Q: We applied drywall over wood framing in the late fall. After running the heat all winter, we’re seeing nail pops in several places. What’s going on? Is the drywall shrinking? How can we avoid this?
A: The Gypsum Association’s document, GA-222-14, Repairing Screw or Nail Pops, offers the following common causes for nail pops: Lumber shrinkage occurring after gypsum panel product application; loose attachment of the gypsum panel product to the framing; improperly aligned, twisted, bent, warped or bowed framing; incorrect fastener length, or improper fastening.
The bulletin explains that the combination of green lumber (which may contain up to 19 percent moisture) and nails longer than needed can easily lead to the emergence of nail pops. Simply put, lumber with a moisture content hovering around 19 percent is permissible and often used in new construction, but the wood’s moisture content will invariably drop down to something like 10 percent once the heat has run through the cold months. This causes the wood to shrink sufficiently to effectively create a gap between the back of the gypsum board in the face of the framing. If longer fasteners are used, that gap can be double what it would be with fasteners of the proper length.

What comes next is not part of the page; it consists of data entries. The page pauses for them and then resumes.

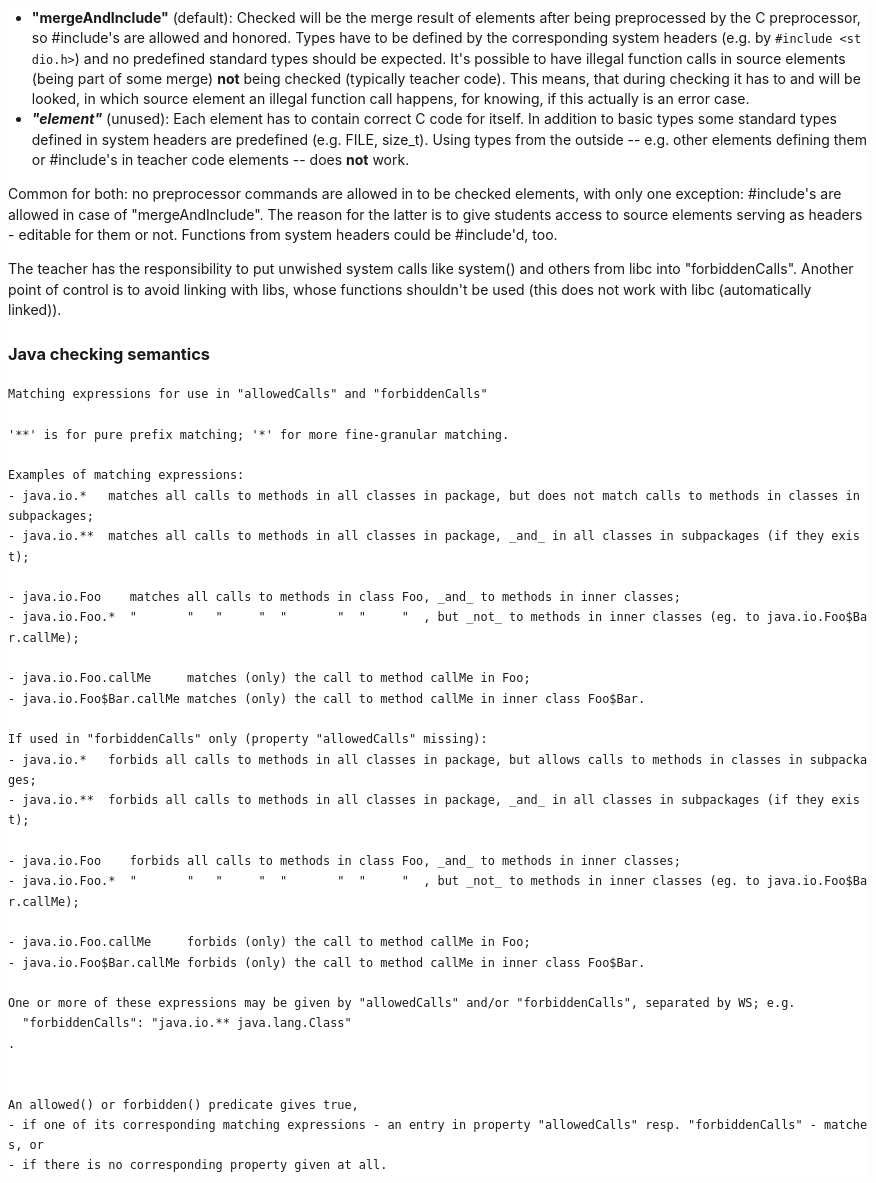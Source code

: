  * **"mergeAndInclude"** (default): Checked will be the merge result of elements after being preprocessed by the C preprocessor, so #include's are allowed and honored. Types have to be defined by the corresponding system headers (e.g. by `#include <stdio.h>`) and no predefined standard types should be expected. It's possible to have illegal function calls in source elements (being part of some merge) **not** being checked (typically teacher code). This means, that during checking it has to and will be looked, in which source element an illegal function call happens, for knowing, if this actually is an error case.
 * *__"element"__* (unused): Each element has to contain correct C code for itself. In addition to basic types some standard types defined in system headers are predefined (e.g. FILE, size_t). Using types from the outside -- e.g. other elements defining them or #include's in teacher code elements -- does **not** work.

Common for both: no preprocessor commands are allowed in to be checked elements, with only one exception: #include's are allowed in case of "mergeAndInclude". The reason for the latter is to give students access to source elements serving as headers - editable for them or not. Functions from system headers could be #include'd, too.

The teacher has the responsibility to put unwished system calls like system() and others from libc into "forbiddenCalls".
Another point of control is to avoid linking with libs, whose functions shouldn't be used (this does not work with libc (automatically linked)).


### Java checking semantics
```
Matching expressions for use in "allowedCalls" and "forbiddenCalls"

'**' is for pure prefix matching; '*' for more fine-granular matching.

Examples of matching expressions:
- java.io.*   matches all calls to methods in all classes in package, but does not match calls to methods in classes in subpackages;
- java.io.**  matches all calls to methods in all classes in package, _and_ in all classes in subpackages (if they exist);

- java.io.Foo    matches all calls to methods in class Foo, _and_ to methods in inner classes;
- java.io.Foo.*  "       "   "     "  "       "  "     "  , but _not_ to methods in inner classes (eg. to java.io.Foo$Bar.callMe);

- java.io.Foo.callMe     matches (only) the call to method callMe in Foo;
- java.io.Foo$Bar.callMe matches (only) the call to method callMe in inner class Foo$Bar.

If used in "forbiddenCalls" only (property "allowedCalls" missing):
- java.io.*   forbids all calls to methods in all classes in package, but allows calls to methods in classes in subpackages;
- java.io.**  forbids all calls to methods in all classes in package, _and_ in all classes in subpackages (if they exist);

- java.io.Foo    forbids all calls to methods in class Foo, _and_ to methods in inner classes;
- java.io.Foo.*  "       "   "     "  "       "  "     "  , but _not_ to methods in inner classes (eg. to java.io.Foo$Bar.callMe);

- java.io.Foo.callMe     forbids (only) the call to method callMe in Foo;
- java.io.Foo$Bar.callMe forbids (only) the call to method callMe in inner class Foo$Bar.

One or more of these expressions may be given by "allowedCalls" and/or "forbiddenCalls", separated by WS; e.g.
  "forbiddenCalls": "java.io.** java.lang.Class"
.


An allowed() or forbidden() predicate gives true,
- if one of its corresponding matching expressions - an entry in property "allowedCalls" resp. "forbiddenCalls" - matches, or
- if there is no corresponding property given at all.
```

And yes, the gypsum board can indeed shrink due to the loss of moisture and exposure to heat, but the change in thickness can only be measured by thousandths of an inch and will not result in nail pops.
GA-222 offers the following for fixing this problem: “Fastener pops are repaired by reattaching the gypsum panel product to the framing by driving a new screw or nail of the proper length into the same framing member about 1 1/2 in. (40 mm) from the popped fastener. Apply sufficient pressure to the gypsum panel to bring the back surface into firm contact with the framing member to which it is being reattached. Remove the fastener or reseat the popped fastener so that it is just below the face of the gypsum panel. Remove any loose material before treating with joint com-pound and redecorating.”
P.S.: One of the beneficial properties of cold-formed steel framing is that it doesn’t shrink.
Q: Lately, we’ve seen a lot of efflorescence on portland cement stucco. Why is this likely to happen, and how can it be avoided?
A: This was a topic of discussion at the April meeting of AWCI’s Portland Cement Plaster/Gypsum Plaster/Metal Lath Committee. Several of the seasoned plasterers in the room quickly opined that properly consolidating the brown coat is essential to avoiding efflorescence.
Efflorescence is a commonly occurring reaction between the calcium hydroxide that is integral in portland cement and carbon dioxide in the atmosphere (although there are plenty of other salts in a stucco mix that can produce the same result). When the moisture in the stucco mix delivers the calcium hydroxide to the surface, it can combine with carbon dioxide and sit there as a salty deposit, and seems most prone to do so in cool weather conditions when the moisture can remain on the surface for extended periods. There are four elements that must be present for this to occur: the salts in the cement, moisture, some physical force to draw the salt-laden moisture to the surface, and a passage for the salt-laden moisture to pass through to the surface. The first three are all but impossible to avoid, but the last element can be ameliorated if not eliminated by properly consolidating the brown coat, which is the final step in applying the brown coat and is done by hand with a hard float.
The PCA Portland Cement (Stucco) Manual stresses the importance of this step: “Floating of the brown coat is the most important part of plastering. Floating must be done only after the plaster has lost sufficient moisture so that the surface sheen has disappeared and before the plaster has become so rigid that it cannot be moved under the float. This interval is critical, since the degree of consolidation that occurs during floating influences the shrinkage-cracking characteristics of the plaster.”
Several of the same seasoned plasterers and a few others who have weighed in on the topic insist that the floating of the brown coat must be done with a hard float (wood or hard plastic) to ensure proper consolidation; the foam rubber floats do not properly consolidate the material. So, if the brown coat is properly consolidated using a hard float, the passages through which salt-laden moisture can pass to the surface are reduced, which reduces the potential for efflorescence deposits on the stucco surface.